Task details.
Which lines in the data below contain the word "icon"? Copy each of them.

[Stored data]
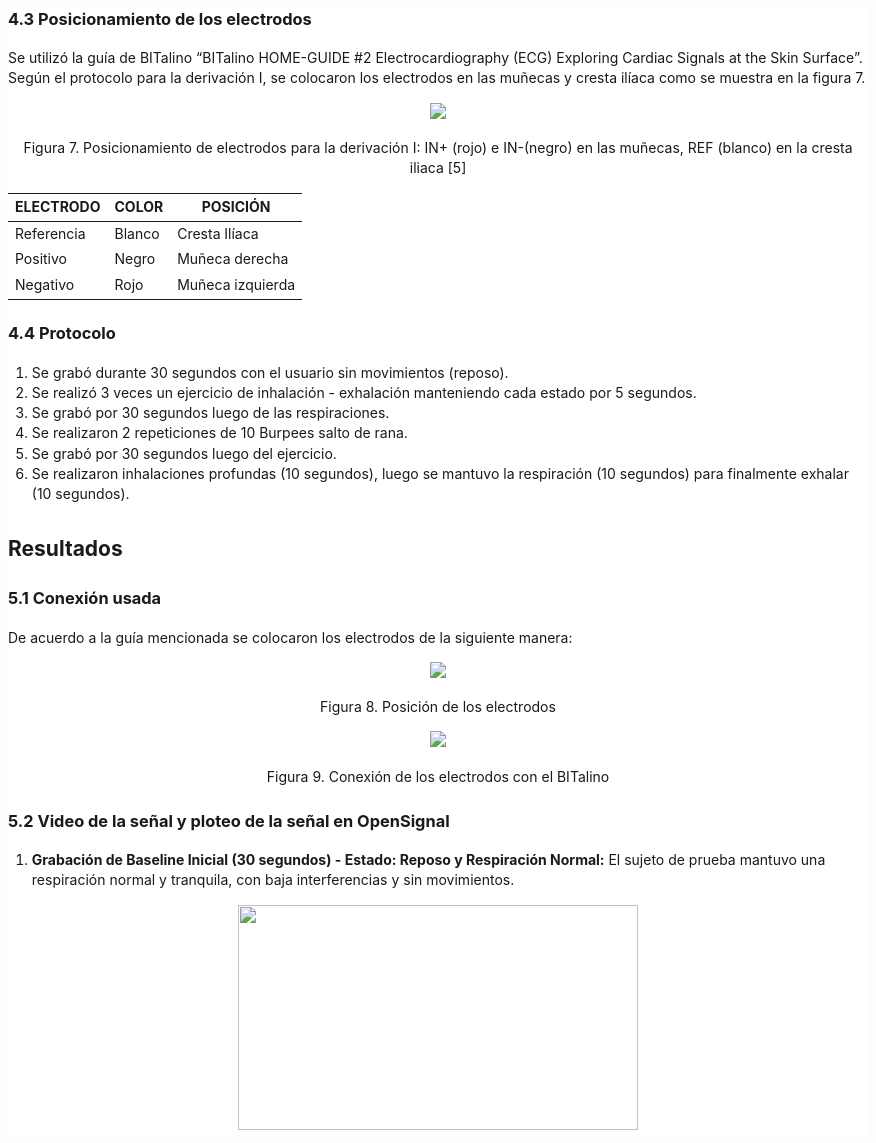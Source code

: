 ### 4.3 Posicionamiento de los electrodos
Se utilizó la guía de BITalino “BITalino HOME-GUIDE #2 Electrocardiography (ECG) Exploring Cardiac Signals at the Skin Surface”. Según el protocolo para la derivación I, se colocaron los electrodos en las muñecas y cresta ilíaca como se muestra en la figura 7.
<div align="center">
   <img src="../../../Imagenes/Lab4/Figura_7.jpeg" width="500">
    <p>Figura 7. Posicionamiento de electrodos para la derivación I: IN+ (rojo) e IN-(negro) en las muñecas, REF (blanco) en la cresta iliaca [5]
</div>
   

| ELECTRODO  | COLOR  | POSICIÓN       |
|------------|--------|----------------|
| Referencia | Blanco | Cresta Ilíaca |
| Positivo   | Negro  | Muñeca derecha|
| Negativo   | Rojo   | Muñeca izquierda|

### 4.4 Protocolo
1. Se grabó durante 30 segundos con el usuario sin movimientos (reposo).
2. Se realizó 3 veces un ejercicio de inhalación - exhalación manteniendo cada estado por 5 segundos.
3.  Se grabó por 30 segundos luego de las respiraciones.
4.  Se realizaron 2 repeticiones de 10 Burpees salto de rana.
5. Se grabó por 30 segundos luego del ejercicio.
6. Se realizaron inhalaciones profundas (10 segundos), luego se mantuvo la respiración (10 segundos) para finalmente exhalar (10 segundos).


## Resultados 
### 5.1 Conexión usada 
De acuerdo a la guía mencionada se colocaron los electrodos de la siguiente manera:
<div align="center">
   <img src="../../../Imagenes/Lab4/Figura_8.jpeg" width="500">
    <p>Figura 8. Posición de los electrodos
</div>
<div align="center">
   <img src="../../../Imagenes/Lab4/Figura_9.jpeg" width="500">
    <p>Figura 9. Conexión de los electrodos con el BITalino
</div>

### 5.2 Video de la señal y ploteo de la señal en OpenSignal 
1. **Grabación de Baseline Inicial (30 segundos) - Estado: Reposo y Respiración Normal:** El sujeto de prueba mantuvo una respiración normal y tranquila, con baja interferencias y sin movimientos.
<div style="text-align: center;">
  <a href="https://youtu.be/hSLyqPwil7Q">
    <img src="https://img.youtube.com/vi/hSLyqPwil7Q/mqdefault.jpg" width="400" height="225">
  </a>
</div>
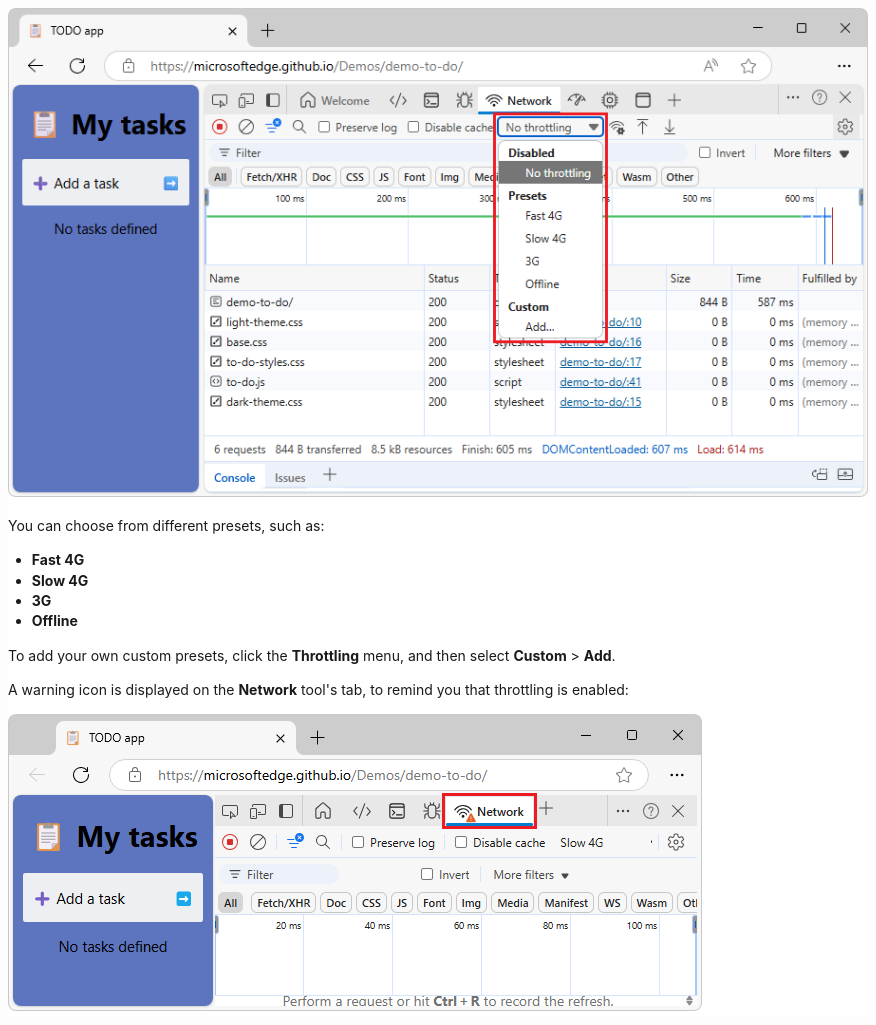 ![The Throttling dropdown menu](./reference-images/throttling-menu.png)

You can choose from different presets, such as:
* **Fast 4G**
* **Slow 4G**
* **3G**
* **Offline**

To add your own custom presets, click the **Throttling** menu, and then select **Custom** > **Add**.

A warning icon is displayed on the **Network** tool's tab, to remind you that throttling is enabled:

![The Throttled warning icon on the Network tab in the Activity Bar](./reference-images/throttled-icon.png)

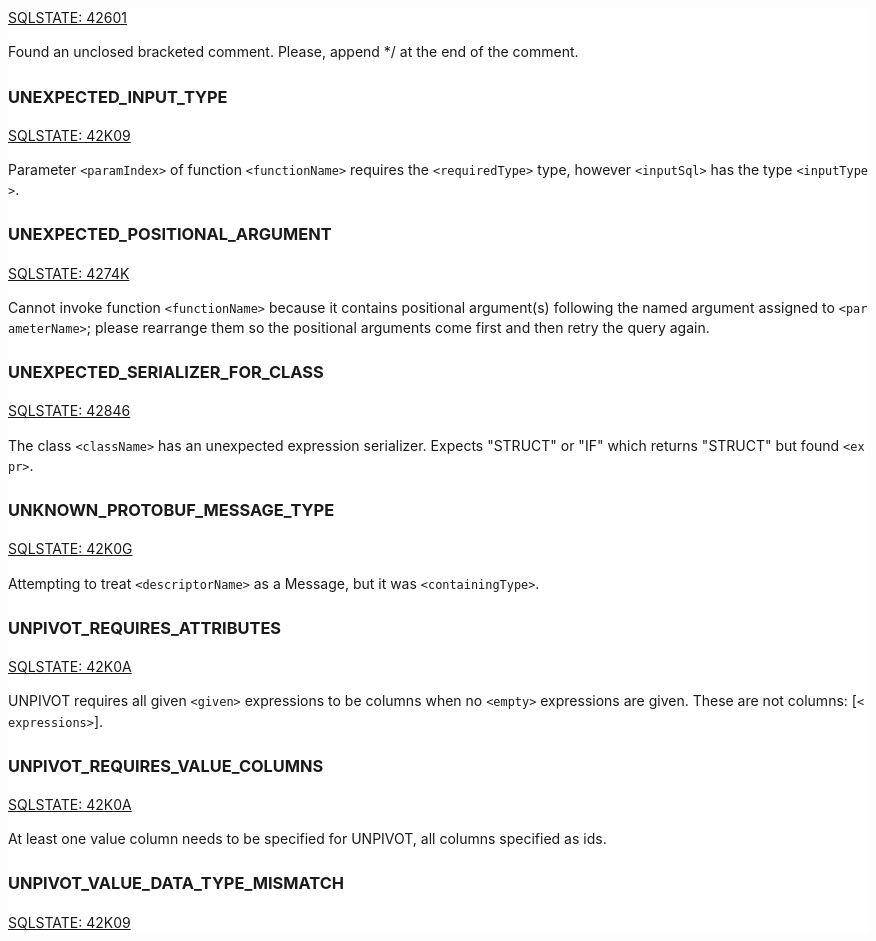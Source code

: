 [SQLSTATE: 42601](sql-error-conditions-sqlstates.html#class-42-syntax-error-or-access-rule-violation)

Found an unclosed bracketed comment. Please, append */ at the end of the comment.

### UNEXPECTED_INPUT_TYPE

[SQLSTATE: 42K09](sql-error-conditions-sqlstates.html#class-42-syntax-error-or-access-rule-violation)

Parameter `<paramIndex>` of function `<functionName>` requires the `<requiredType>` type, however `<inputSql>` has the type `<inputType>`.

### UNEXPECTED_POSITIONAL_ARGUMENT

[SQLSTATE: 4274K](sql-error-conditions-sqlstates.html#class-42-syntax-error-or-access-rule-violation)

Cannot invoke function `<functionName>` because it contains positional argument(s) following the named argument assigned to `<parameterName>`; please rearrange them so the positional arguments come first and then retry the query again.

### UNEXPECTED_SERIALIZER_FOR_CLASS

[SQLSTATE: 42846](sql-error-conditions-sqlstates.html#class-42-syntax-error-or-access-rule-violation)

The class `<className>` has an unexpected expression serializer. Expects "STRUCT" or "IF" which returns "STRUCT" but found `<expr>`.

### UNKNOWN_PROTOBUF_MESSAGE_TYPE

[SQLSTATE: 42K0G](sql-error-conditions-sqlstates.html#class-42-syntax-error-or-access-rule-violation)

Attempting to treat `<descriptorName>` as a Message, but it was `<containingType>`.

### UNPIVOT_REQUIRES_ATTRIBUTES

[SQLSTATE: 42K0A](sql-error-conditions-sqlstates.html#class-42-syntax-error-or-access-rule-violation)

UNPIVOT requires all given `<given>` expressions to be columns when no `<empty>` expressions are given. These are not columns: [`<expressions>`].

### UNPIVOT_REQUIRES_VALUE_COLUMNS

[SQLSTATE: 42K0A](sql-error-conditions-sqlstates.html#class-42-syntax-error-or-access-rule-violation)

At least one value column needs to be specified for UNPIVOT, all columns specified as ids.

### UNPIVOT_VALUE_DATA_TYPE_MISMATCH

[SQLSTATE: 42K09](sql-error-conditions-sqlstates.html#class-42-syntax-error-or-access-rule-violation)
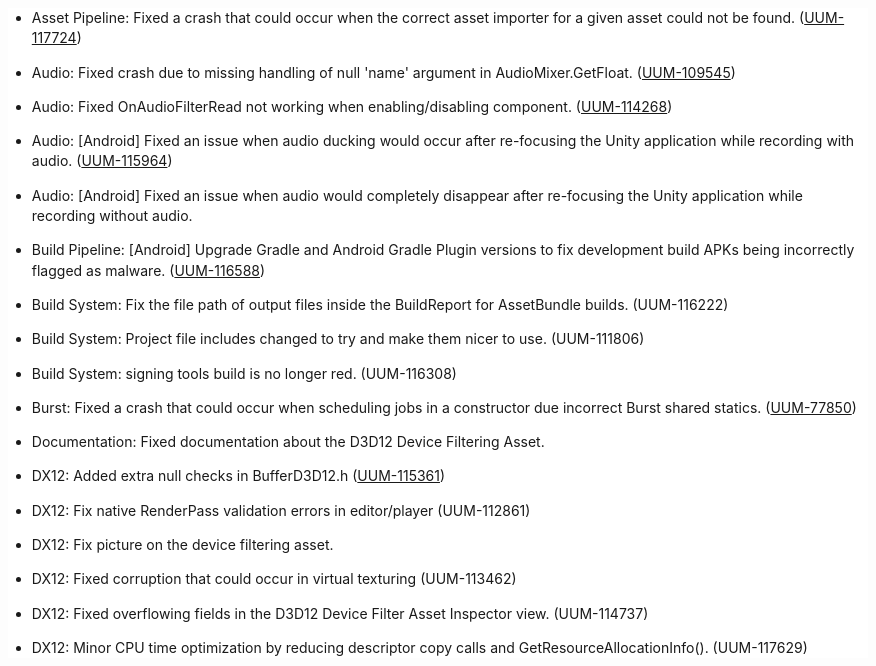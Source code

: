 - Asset Pipeline: Fixed a crash that could occur when the correct asset importer for a given asset could not be found.
    ([UUM-117724](https://issuetracker.unity3d.com/issues/assetimportworker-crash-on-rtti-isderivedfrom-when-importing-specific-assets))

- Audio: Fixed crash due to missing handling of null 'name' argument in AudioMixer.GetFloat.
    ([UUM-109545](https://issuetracker.unity3d.com/issues/crash-on-audiomixer-getfloat-when-entering-play-mode-in-a-specific-project))

- Audio: Fixed OnAudioFilterRead not working when enabling/disabling component.
    ([UUM-114268](https://issuetracker.unity3d.com/issues/audio-low-pass-filter-isnt-working-when-enabled-after-entering-play-mode-or-in-player-via-script))

- Audio: \[Android\] Fixed an issue when audio ducking would occur after re-focusing the Unity application while recording with audio.
    ([UUM-115964](https://issuetracker.unity3d.com/issues/android-audio-volume-decreases-when-returning-to-the-app-during-screen-recording))

- Audio: \[Android\] Fixed an issue when audio would completely disappear after re-focusing the Unity application while recording without audio.

- Build Pipeline: \[Android\] Upgrade Gradle and Android Gradle Plugin versions to fix development build APKs being incorrectly flagged as malware.
    ([UUM-116588](https://issuetracker.unity3d.com/issues/android-gameactivity-apk-built-with-development-build-enabled-gets-flagged-as-having-malware))

- Build System: Fix the file path of output files inside the BuildReport for AssetBundle builds.
    (UUM-116222)

- Build System: Project file includes changed to try and make them nicer to use.
    (UUM-111806)

- Build System: signing tools build is no longer red.
    (UUM-116308)

- Burst: Fixed a crash that could occur when scheduling jobs in a constructor due incorrect Burst shared statics.
    ([UUM-77850](https://issuetracker.unity3d.com/issues/crash-on-extracthandles-when-reloading-domain-in-a-specific-project))

- Documentation: Fixed documentation about the D3D12 Device Filtering Asset.

- DX12: Added extra null checks in BufferD3D12.h
    ([UUM-115361](https://issuetracker.unity3d.com/issues/dx12-fix-nullptr-access-in-some-functions-of-bufferd3d12-dot-h))

- DX12: Fix native RenderPass validation errors in editor/player
    (UUM-112861)

- DX12: Fix picture on the device filtering asset.

- DX12: Fixed corruption that could occur in virtual texturing
    (UUM-113462)

- DX12: Fixed overflowing fields in the D3D12 Device Filter Asset Inspector view.
    (UUM-114737)

- DX12: Minor CPU time optimization by reducing descriptor copy calls and GetResourceAllocationInfo\(\).
    (UUM-117629)

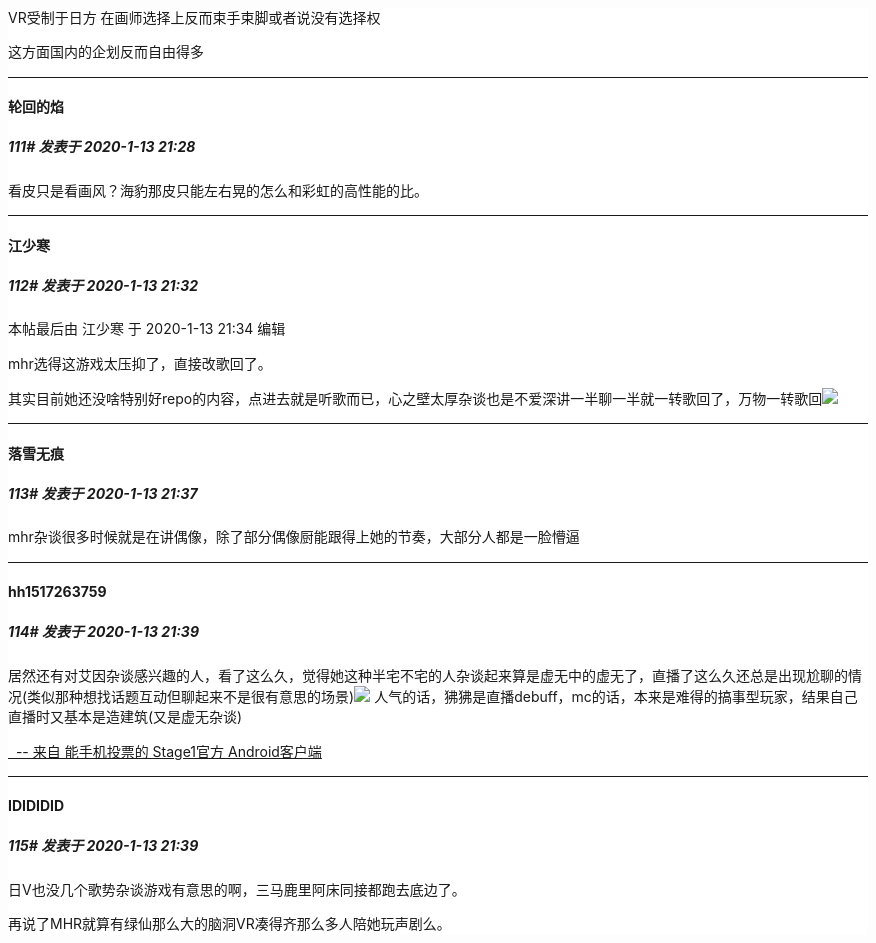 
VR受制于日方 在画师选择上反而束手束脚或者说没有选择权

这方面国内的企划反而自由得多


-----

####  轮回的焰  
##### 111#       发表于 2020-1-13 21:28


看皮只是看画风？海豹那皮只能左右晃的怎么和彩虹的高性能的比。


-----

####  江少寒  
##### 112#       发表于 2020-1-13 21:32


 本帖最后由 江少寒 于 2020-1-13 21:34 编辑 

mhr选得这游戏太压抑了，直接改歌回了。

其实目前她还没啥特别好repo的内容，点进去就是听歌而已，心之壁太厚杂谈也是不爱深讲一半聊一半就一转歌回了，万物一转歌回<img src="https://static.saraba1st.com/image/smiley/face2017/037.png" referrerpolicy="no-referrer">


-----

####  落雪无痕  
##### 113#       发表于 2020-1-13 21:37


mhr杂谈很多时候就是在讲偶像，除了部分偶像厨能跟得上她的节奏，大部分人都是一脸懵逼


-----

####  hh1517263759  
##### 114#       发表于 2020-1-13 21:39


居然还有对艾因杂谈感兴趣的人，看了这么久，觉得她这种半宅不宅的人杂谈起来算是虚无中的虚无了，直播了这么久还总是出现尬聊的情况(类似那种想找话题互动但聊起来不是很有意思的场景)<img src="https://static.saraba1st.com/image/smiley/face2017/001.png" referrerpolicy="no-referrer">
人气的话，狒狒是直播debuff，mc的话，本来是难得的搞事型玩家，结果自己直播时又基本是造建筑(又是虚无杂谈)

[  -- 来自 能手机投票的 Stage1官方 Android客户端](https://www.coolapk.com/apk/140634)


-----

####  IDIDIDID  
##### 115#       发表于 2020-1-13 21:39


日V也没几个歌势杂谈游戏有意思的啊，三马鹿里阿床同接都跑去底边了。


再说了MHR就算有绿仙那么大的脑洞VR凑得齐那么多人陪她玩声剧么。

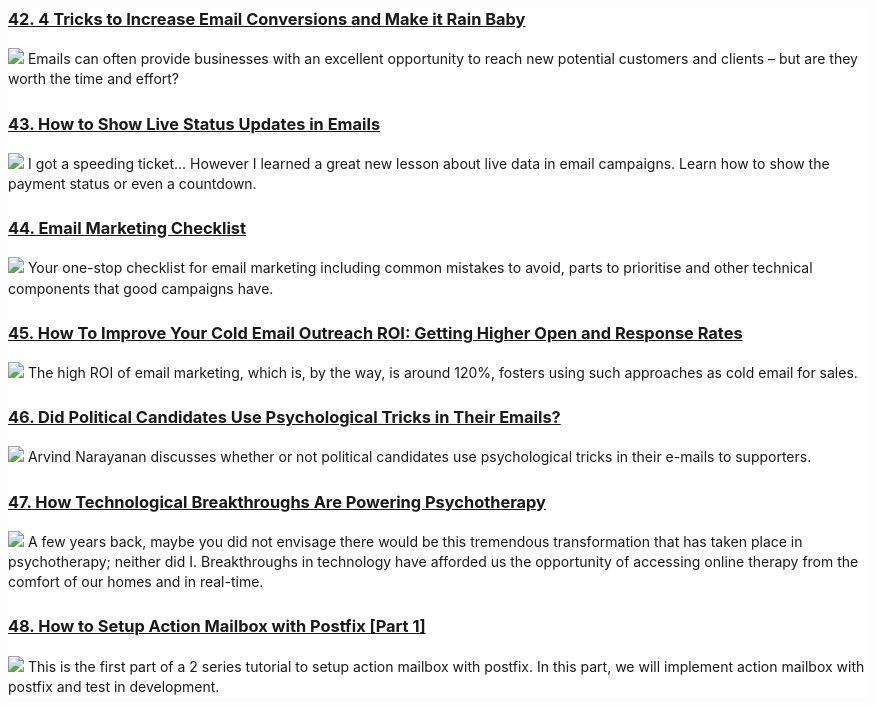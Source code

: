### [42. 4 Tricks to Increase Email Conversions and Make it Rain Baby](https://hackernoon.com/4-tricks-to-increase-email-conversions-and-make-it-rain-baby)
![](https://cdn.hackernoon.com/images/M6G22rxQzLTqx37eMqcSVG1Ybvj2-yu03ozw.jpeg)
Emails can often provide businesses with an excellent opportunity to reach new potential customers and clients – but are they worth the time and effort?

### [43. How to Show Live Status Updates in Emails](https://hackernoon.com/how-to-show-live-status-updates-in-emails)
![](https://cdn.hackernoon.com/images/1UGAwvkVHecZ5lhzWp5y3DtzRh82-zy239ez.jpeg)
I got a speeding ticket... However I learned a great new lesson about live data in email campaigns. Learn how to show the payment status or even a countdown.

### [44. Email Marketing Checklist](https://hackernoon.com/email-marketing-checklist)
![](https://cdn.hackernoon.com/images/RhtKUxKCrgdDL1evWsqebLrF6Qw2-w293gbh.jpeg)
Your one-stop checklist for email marketing including common mistakes to avoid, parts to prioritise and other technical components that good campaigns have.

### [45. How To Improve Your Cold Email Outreach ROI: Getting Higher Open and Response Rates](https://hackernoon.com/how-to-improve-your-cold-email-outreach-roi-getting-higher-open-and-response-rates-294d35qn)
![](https://cdn.hackernoon.com/images/SITWnH2OUwMzIRYixM7bp9xv10y2-jp1v35dk.jpeg)
The high ROI of email marketing, which is, by the way, is around 120%, fosters using such approaches as cold email for sales. 

### [46. Did Political Candidates Use Psychological Tricks in Their Emails?](https://hackernoon.com/did-political-candidates-use-psychological-tricks-in-their-emails)
![](https://cdn.hackernoon.com/images/a-wizard-inside-somebodys-e-mail-box-clf1tu7ji000201s6dgj7gbqd.png)
 Arvind Narayanan discusses whether or not political candidates use psychological tricks in their e-mails to supporters.

### [47. How Technological Breakthroughs Are Powering Psychotherapy](https://hackernoon.com/how-technological-breakthroughs-are-powering-psychotherapy-s32c342d)
![](https://cdn.hackernoon.com/images/ugoTV1vwcgR4mN8MMDUUN4vt6p02-z51234l0.jpeg)
A few years back, maybe you did not envisage there would be this tremendous transformation that has taken place in psychotherapy; neither did I. Breakthroughs in technology have afforded us the opportunity of accessing online therapy from the comfort of our homes and in real-time.

### [48. How to Setup Action Mailbox with Postfix [Part 1]](https://hackernoon.com/how-to-setup-action-mailbox-with-postfix-part-1-cjog3vqx)
![](https://images.unsplash.com/photo-1461749280684-dccba630e2f6?ixlib=rb-1.2.1&q=80&fm=jpg&crop=entropy&cs=tinysrgb&w=1080&fit=max&ixid=eyJhcHBfaWQiOjEwMDk2Mn0)
This is the first part of a 2 series tutorial to setup action mailbox with postfix. In this part, we will implement action mailbox with postfix and test in development.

Solution to the problem.
A warning icon is displayed on the **Network** tool's tab, to remind you that throttling is enabled:
![The Throttled warning icon on the Network tab in the Activity Bar](./reference-images/throttled-icon.png)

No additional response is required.